Since the pictures are not wanted, copy only the text of every record exactly.

-- Records follows --

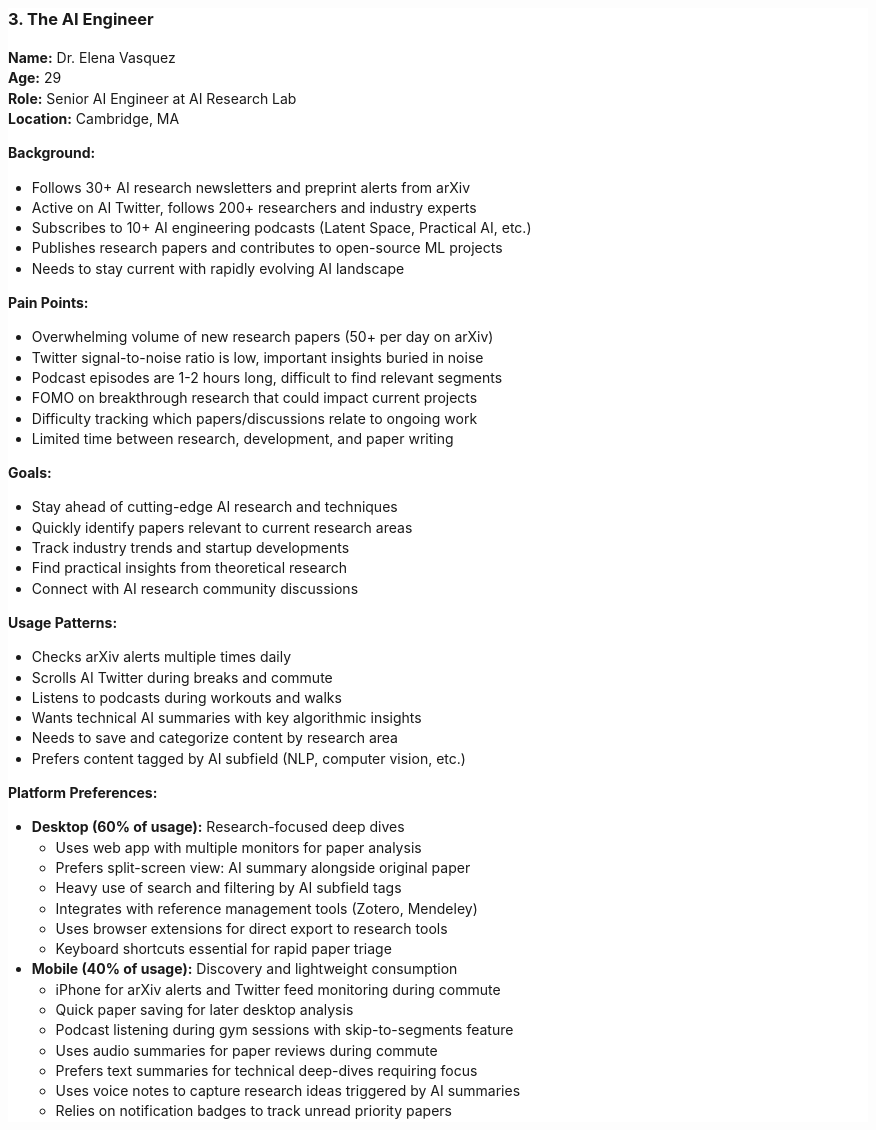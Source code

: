 ### 3. The AI Engineer
**Name:** Dr. Elena Vasquez  
**Age:** 29  
**Role:** Senior AI Engineer at AI Research Lab  
**Location:** Cambridge, MA  

**Background:**
- Follows 30+ AI research newsletters and preprint alerts from arXiv
- Active on AI Twitter, follows 200+ researchers and industry experts
- Subscribes to 10+ AI engineering podcasts (Latent Space, Practical AI, etc.)
- Publishes research papers and contributes to open-source ML projects
- Needs to stay current with rapidly evolving AI landscape

**Pain Points:**
- Overwhelming volume of new research papers (50+ per day on arXiv)
- Twitter signal-to-noise ratio is low, important insights buried in noise
- Podcast episodes are 1-2 hours long, difficult to find relevant segments
- FOMO on breakthrough research that could impact current projects
- Difficulty tracking which papers/discussions relate to ongoing work
- Limited time between research, development, and paper writing

**Goals:**
- Stay ahead of cutting-edge AI research and techniques
- Quickly identify papers relevant to current research areas
- Track industry trends and startup developments
- Find practical insights from theoretical research
- Connect with AI research community discussions

**Usage Patterns:**
- Checks arXiv alerts multiple times daily
- Scrolls AI Twitter during breaks and commute
- Listens to podcasts during workouts and walks
- Wants technical AI summaries with key algorithmic insights
- Needs to save and categorize content by research area
- Prefers content tagged by AI subfield (NLP, computer vision, etc.)

**Platform Preferences:**
- **Desktop (60% of usage):** Research-focused deep dives
  - Uses web app with multiple monitors for paper analysis
  - Prefers split-screen view: AI summary alongside original paper
  - Heavy use of search and filtering by AI subfield tags
  - Integrates with reference management tools (Zotero, Mendeley)
  - Uses browser extensions for direct export to research tools
  - Keyboard shortcuts essential for rapid paper triage
- **Mobile (40% of usage):** Discovery and lightweight consumption
  - iPhone for arXiv alerts and Twitter feed monitoring during commute
  - Quick paper saving for later desktop analysis
  - Podcast listening during gym sessions with skip-to-segments feature
  - Uses audio summaries for paper reviews during commute
  - Prefers text summaries for technical deep-dives requiring focus
  - Uses voice notes to capture research ideas triggered by AI summaries
  - Relies on notification badges to track unread priority papers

-- Records concluded --

**Exercise response**
Source code

: ### 3. The AI Engineer
**Name:** Dr. Elena Vasquez  
**Age:** 29  
**Role:** Senior AI Engineer at AI Research Lab  
**Location:** Cambridge, MA  

**Background:**
- Follows 30+ AI research newsletters and preprint alerts from arXiv
- Active on AI Twitter, follows 200+ researchers and industry experts
- Subscribes to 10+ AI engineering podcasts (Latent Space, Practical AI, etc.)
- Publishes research papers and contributes to open-source ML projects
- Needs to stay current with rapidly evolving AI landscape

**Pain Points:**
- Overwhelming volume of new research papers (50+ per day on arXiv)
- Twitter signal-to-noise ratio is low, important insights buried in noise
- Podcast episodes are 1-2 hours long, difficult to find relevant segments
- FOMO on breakthrough research that could impact current projects
- Difficulty tracking which papers/discussions relate to ongoing work
- Limited time between research, development, and paper writing

**Goals:**
- Stay ahead of cutting-edge AI research and techniques
- Quickly identify papers relevant to current research areas
- Track industry trends and startup developments
- Find practical insights from theoretical research
- Connect with AI research community discussions

**Usage Patterns:**
- Checks arXiv alerts multiple times daily
- Scrolls AI Twitter during breaks and commute
- Listens to podcasts during workouts and walks
- Wants technical AI summaries with key algorithmic insights
- Needs to save and categorize content by research area
- Prefers content tagged by AI subfield (NLP, computer vision, etc.)

**Platform Preferences:**
- **Desktop (60% of usage):** Research-focused deep dives
  - Uses web app with multiple monitors for paper analysis
  - Prefers split-screen view: AI summary alongside original paper
  - Heavy use of search and filtering by AI subfield tags
  - Integrates with reference management tools (Zotero, Mendeley)
  - Uses browser extensions for direct export to research tools
  - Keyboard shortcuts essential for rapid paper triage
- **Mobile (40% of usage):** Discovery and lightweight consumption
  - iPhone for arXiv alerts and Twitter feed monitoring during commute
  - Quick paper saving for later desktop analysis
  - Podcast listening during gym sessions with skip-to-segments feature
  - Uses audio summaries for paper reviews during commute
  - Prefers text summaries for technical deep-dives requiring focus
  - Uses voice notes to capture research ideas triggered by AI summaries
  - Relies on notification badges to track unread priority papers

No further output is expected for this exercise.